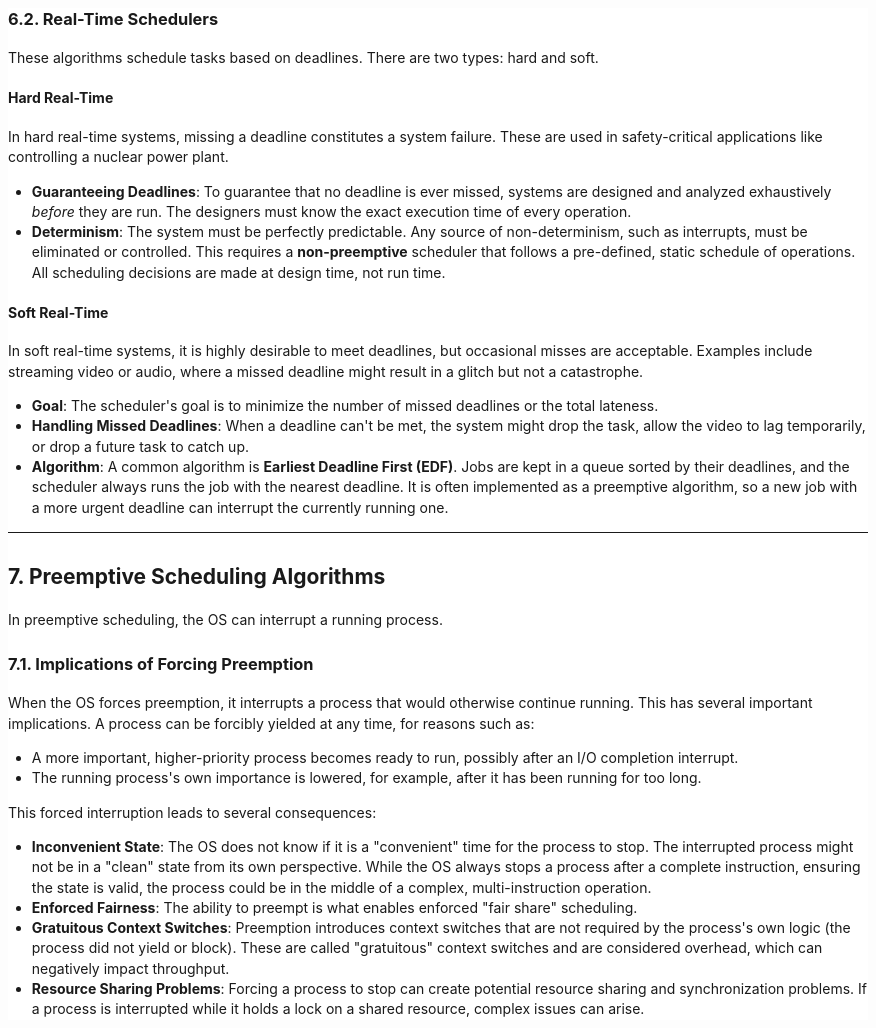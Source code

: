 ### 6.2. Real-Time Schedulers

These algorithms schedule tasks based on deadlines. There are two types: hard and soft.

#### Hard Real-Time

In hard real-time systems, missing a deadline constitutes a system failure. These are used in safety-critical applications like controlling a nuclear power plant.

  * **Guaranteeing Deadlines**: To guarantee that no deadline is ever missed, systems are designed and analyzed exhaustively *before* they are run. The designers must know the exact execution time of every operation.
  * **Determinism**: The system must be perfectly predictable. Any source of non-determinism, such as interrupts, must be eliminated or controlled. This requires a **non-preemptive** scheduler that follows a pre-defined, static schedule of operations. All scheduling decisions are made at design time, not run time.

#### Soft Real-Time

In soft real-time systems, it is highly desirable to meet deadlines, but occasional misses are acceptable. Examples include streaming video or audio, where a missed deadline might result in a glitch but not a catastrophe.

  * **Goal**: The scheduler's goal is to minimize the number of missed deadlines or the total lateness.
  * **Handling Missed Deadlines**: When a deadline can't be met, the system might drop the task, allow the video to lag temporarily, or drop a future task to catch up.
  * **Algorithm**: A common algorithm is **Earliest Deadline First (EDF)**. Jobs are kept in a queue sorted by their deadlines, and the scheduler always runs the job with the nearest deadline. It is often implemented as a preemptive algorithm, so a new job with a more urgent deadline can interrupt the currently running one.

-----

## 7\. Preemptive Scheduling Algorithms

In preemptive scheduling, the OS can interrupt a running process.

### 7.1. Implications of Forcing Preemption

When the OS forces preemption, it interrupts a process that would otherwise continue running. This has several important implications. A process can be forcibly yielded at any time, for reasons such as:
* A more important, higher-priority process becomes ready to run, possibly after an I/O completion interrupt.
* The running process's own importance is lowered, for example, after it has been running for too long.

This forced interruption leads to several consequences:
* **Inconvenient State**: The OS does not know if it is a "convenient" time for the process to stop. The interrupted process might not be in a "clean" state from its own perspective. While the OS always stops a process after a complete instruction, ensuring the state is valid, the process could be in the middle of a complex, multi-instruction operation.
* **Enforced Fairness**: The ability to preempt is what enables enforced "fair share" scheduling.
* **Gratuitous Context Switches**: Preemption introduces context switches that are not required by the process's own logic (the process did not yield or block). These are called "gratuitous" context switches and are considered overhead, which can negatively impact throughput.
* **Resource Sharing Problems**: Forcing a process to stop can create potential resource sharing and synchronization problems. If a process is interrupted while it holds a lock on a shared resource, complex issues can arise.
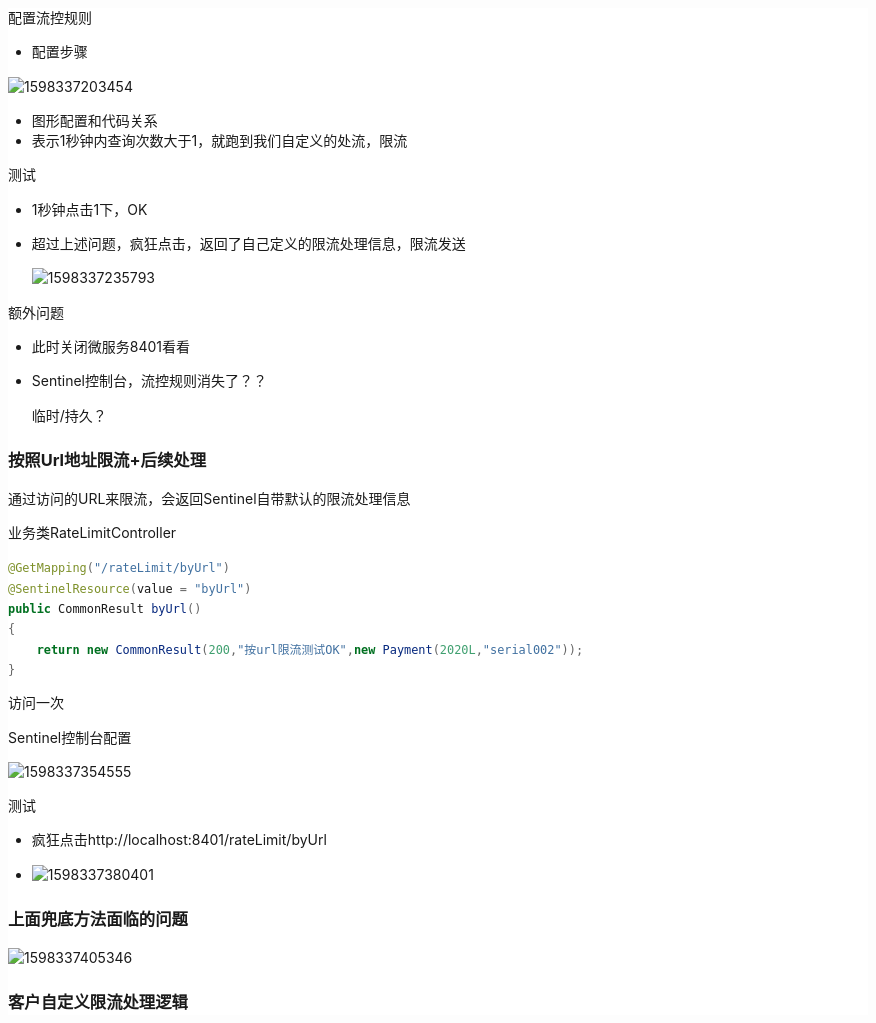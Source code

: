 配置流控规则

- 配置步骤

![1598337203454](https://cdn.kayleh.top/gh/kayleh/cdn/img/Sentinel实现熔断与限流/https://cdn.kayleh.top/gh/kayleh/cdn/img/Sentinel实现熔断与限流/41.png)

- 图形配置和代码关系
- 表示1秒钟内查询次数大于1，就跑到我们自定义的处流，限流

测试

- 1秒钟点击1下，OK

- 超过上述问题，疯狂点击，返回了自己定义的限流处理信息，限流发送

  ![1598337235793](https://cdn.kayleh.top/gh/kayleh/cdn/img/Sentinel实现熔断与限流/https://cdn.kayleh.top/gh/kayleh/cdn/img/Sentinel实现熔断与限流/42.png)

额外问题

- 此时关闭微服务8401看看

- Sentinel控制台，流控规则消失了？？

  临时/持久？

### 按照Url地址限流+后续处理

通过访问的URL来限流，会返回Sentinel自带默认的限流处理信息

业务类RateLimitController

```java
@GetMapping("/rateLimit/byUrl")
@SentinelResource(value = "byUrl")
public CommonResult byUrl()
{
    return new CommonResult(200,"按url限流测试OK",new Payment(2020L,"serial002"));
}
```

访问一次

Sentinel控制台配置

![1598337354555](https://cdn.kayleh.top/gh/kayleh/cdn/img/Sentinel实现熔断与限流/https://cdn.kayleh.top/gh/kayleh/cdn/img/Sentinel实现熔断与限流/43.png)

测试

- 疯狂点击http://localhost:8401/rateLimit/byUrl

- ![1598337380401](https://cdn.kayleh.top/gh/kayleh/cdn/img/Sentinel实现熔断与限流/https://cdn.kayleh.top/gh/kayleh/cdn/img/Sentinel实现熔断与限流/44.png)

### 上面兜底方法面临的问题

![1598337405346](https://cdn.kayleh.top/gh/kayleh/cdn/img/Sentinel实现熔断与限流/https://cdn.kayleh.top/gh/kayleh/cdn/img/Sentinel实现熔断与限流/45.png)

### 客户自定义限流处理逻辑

────────────────────────────────────────

* PROBLEM *
Exact copy, pictures excluded: repeat the lines from the top of the material through the line with "not run time.".

* SOLVED PROBLEM *
Source code

: ### 6.2. Real-Time Schedulers

These algorithms schedule tasks based on deadlines. There are two types: hard and soft.

#### Hard Real-Time

In hard real-time systems, missing a deadline constitutes a system failure. These are used in safety-critical applications like controlling a nuclear power plant.

  * **Guaranteeing Deadlines**: To guarantee that no deadline is ever missed, systems are designed and analyzed exhaustively *before* they are run. The designers must know the exact execution time of every operation.
  * **Determinism**: The system must be perfectly predictable. Any source of non-determinism, such as interrupts, must be eliminated or controlled. This requires a **non-preemptive** scheduler that follows a pre-defined, static schedule of operations. All scheduling decisions are made at design time, not run time.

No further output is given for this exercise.